As to the differences with TS... I think they're playing in similar spaces but the monadic do syntax with Purescript lets you use row polymorphism for effect tracking without having to play weird API tricks. In TS that's going to be more difficult.
(short version: in purescript I could write an API client that tracks its state in the types so that you can make sure you authorize before calling some mechanism. In TS you would need to design that API around that concept and do things like client = client.authorize(). Purescript you could just do "authorize" in a monadic context and have the "context" update accordingly)
I implemented the above as a toy type checker. I found the above combination of features too complicated and they end up being unintuitive for the user: the type errors are difficult to comprehend when type errors are found. My implementation is here: https://gist.github.com/kccqzy/d761b8adc840333af0303e1b822d7... and I mostly followed the paper but I cannot guarantee there aren't bugs.
Not sure if I misunderstand what you mean, but this does not require subtyping. One of the key distinguishing features of row polymorphism is that exactly this can be achieved without subtyping. The extra unused fields (`y` in your example) are represented as a polymorphic type variable _instead_ of using subtyping. See for instance page 7 in these slides: https://www.cs.cmu.edu/~aldrich/courses/819/slides/rows.pdf
The main difficulty I see with row polymorphism is with field shadowing. For example if you have a record with type {a=bool, x=int, c=unit}, then set the x field with type string instead, the new type should be {a=bool, x=string, c=unit}.
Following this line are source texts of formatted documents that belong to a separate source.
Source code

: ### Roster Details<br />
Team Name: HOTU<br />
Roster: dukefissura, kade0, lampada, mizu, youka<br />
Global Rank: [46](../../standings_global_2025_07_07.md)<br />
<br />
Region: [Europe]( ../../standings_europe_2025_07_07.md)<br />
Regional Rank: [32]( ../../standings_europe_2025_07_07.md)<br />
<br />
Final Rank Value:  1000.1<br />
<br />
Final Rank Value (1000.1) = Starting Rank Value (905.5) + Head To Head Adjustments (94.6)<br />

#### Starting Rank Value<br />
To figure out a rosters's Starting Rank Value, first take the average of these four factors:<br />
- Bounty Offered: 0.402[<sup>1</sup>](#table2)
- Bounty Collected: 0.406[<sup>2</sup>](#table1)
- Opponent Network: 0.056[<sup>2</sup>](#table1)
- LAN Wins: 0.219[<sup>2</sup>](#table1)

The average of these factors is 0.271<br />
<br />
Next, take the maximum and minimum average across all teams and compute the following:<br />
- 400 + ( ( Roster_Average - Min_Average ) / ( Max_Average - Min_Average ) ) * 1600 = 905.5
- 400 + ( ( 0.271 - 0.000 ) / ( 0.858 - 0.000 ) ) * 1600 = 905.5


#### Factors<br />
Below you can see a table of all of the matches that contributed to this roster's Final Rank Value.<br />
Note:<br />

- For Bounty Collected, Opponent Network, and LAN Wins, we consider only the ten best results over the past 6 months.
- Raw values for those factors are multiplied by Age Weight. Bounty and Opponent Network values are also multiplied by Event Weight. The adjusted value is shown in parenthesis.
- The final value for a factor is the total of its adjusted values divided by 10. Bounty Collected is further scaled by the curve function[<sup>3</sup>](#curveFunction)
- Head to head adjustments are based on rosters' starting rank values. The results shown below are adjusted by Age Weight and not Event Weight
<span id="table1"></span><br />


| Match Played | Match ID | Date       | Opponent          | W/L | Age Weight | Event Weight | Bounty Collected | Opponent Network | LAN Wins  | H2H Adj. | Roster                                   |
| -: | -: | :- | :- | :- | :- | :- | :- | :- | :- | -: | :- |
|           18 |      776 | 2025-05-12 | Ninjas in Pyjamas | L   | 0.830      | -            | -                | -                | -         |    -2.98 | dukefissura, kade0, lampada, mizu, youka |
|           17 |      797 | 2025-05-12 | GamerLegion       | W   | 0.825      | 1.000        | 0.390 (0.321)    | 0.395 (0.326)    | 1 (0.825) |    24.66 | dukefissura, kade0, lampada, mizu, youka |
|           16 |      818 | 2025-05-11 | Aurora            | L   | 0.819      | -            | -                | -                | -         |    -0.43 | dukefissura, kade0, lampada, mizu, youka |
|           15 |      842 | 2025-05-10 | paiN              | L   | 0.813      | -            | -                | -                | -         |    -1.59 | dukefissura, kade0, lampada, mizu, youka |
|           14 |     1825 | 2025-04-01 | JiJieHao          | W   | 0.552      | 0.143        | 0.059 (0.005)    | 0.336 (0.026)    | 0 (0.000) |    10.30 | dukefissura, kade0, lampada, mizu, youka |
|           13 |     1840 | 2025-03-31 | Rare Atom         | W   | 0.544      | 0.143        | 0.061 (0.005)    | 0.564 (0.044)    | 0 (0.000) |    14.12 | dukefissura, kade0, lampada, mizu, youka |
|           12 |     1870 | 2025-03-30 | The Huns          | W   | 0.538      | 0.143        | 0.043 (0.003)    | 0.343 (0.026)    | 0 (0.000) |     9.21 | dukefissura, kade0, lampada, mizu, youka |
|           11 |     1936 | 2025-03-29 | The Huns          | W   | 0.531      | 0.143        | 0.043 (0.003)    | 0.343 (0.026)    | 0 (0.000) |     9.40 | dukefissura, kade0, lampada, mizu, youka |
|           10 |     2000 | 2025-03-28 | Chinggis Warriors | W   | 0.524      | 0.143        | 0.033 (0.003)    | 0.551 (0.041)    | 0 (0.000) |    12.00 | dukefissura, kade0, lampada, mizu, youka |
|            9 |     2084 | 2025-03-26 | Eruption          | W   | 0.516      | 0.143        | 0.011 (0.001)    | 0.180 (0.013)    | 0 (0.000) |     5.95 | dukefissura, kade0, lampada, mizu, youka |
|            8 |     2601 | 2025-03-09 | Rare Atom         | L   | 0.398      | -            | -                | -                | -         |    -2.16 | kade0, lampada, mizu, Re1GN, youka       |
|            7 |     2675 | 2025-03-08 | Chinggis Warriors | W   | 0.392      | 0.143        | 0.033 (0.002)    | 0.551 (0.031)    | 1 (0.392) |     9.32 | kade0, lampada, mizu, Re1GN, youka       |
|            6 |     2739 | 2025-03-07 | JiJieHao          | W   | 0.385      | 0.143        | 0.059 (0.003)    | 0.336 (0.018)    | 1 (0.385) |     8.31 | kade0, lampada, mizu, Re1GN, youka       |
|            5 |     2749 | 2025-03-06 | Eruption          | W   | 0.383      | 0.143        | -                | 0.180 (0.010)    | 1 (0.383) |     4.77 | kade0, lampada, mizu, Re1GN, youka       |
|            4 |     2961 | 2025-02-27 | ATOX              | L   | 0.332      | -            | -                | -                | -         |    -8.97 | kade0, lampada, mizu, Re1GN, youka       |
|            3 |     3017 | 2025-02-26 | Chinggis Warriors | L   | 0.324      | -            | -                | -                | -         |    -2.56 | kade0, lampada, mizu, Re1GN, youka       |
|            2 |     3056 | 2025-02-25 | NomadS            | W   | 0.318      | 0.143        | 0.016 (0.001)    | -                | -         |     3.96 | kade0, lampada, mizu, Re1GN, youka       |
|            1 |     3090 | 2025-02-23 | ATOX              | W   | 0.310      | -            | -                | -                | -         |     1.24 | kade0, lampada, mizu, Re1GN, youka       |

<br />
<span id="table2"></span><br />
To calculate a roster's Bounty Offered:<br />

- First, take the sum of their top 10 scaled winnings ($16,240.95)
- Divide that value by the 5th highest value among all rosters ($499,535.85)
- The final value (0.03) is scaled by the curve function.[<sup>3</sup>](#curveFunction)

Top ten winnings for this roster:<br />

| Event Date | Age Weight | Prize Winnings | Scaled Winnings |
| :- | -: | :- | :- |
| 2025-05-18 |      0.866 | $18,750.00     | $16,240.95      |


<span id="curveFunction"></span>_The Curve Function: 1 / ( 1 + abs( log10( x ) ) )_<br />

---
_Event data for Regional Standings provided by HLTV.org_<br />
I suppose if you only have syntax for creating a record with a literal, but do not have syntax for updating an existing record this is not a problem.
Can you explain that a little more? Intuitively I would imagine that those y and z fields would 'disappear' into the rest part.
Without subtyping, the rest part needs to be identical for each element of the list. In fact you cannot even express the concept of a list with different rest parts. The key thing to understand is that the rest part never really disappears. The type checker always deduces what the rest part should be in every case. In languages like Haskell you can work around this by using existential quantification but that's a whole different extension to the type system, and one that's certainly not as flexible as full subtyping.
Yes you can - that's just a existential type. I'm not sure what the syntax would be, but it could be somthing like:
List (exists a : {x=int, ...'a})
(In practice (ie if your language doesn't support existential types) you might need to jump through hoops like: List ((forall a : {x=int, ...'a} -> b) -> b)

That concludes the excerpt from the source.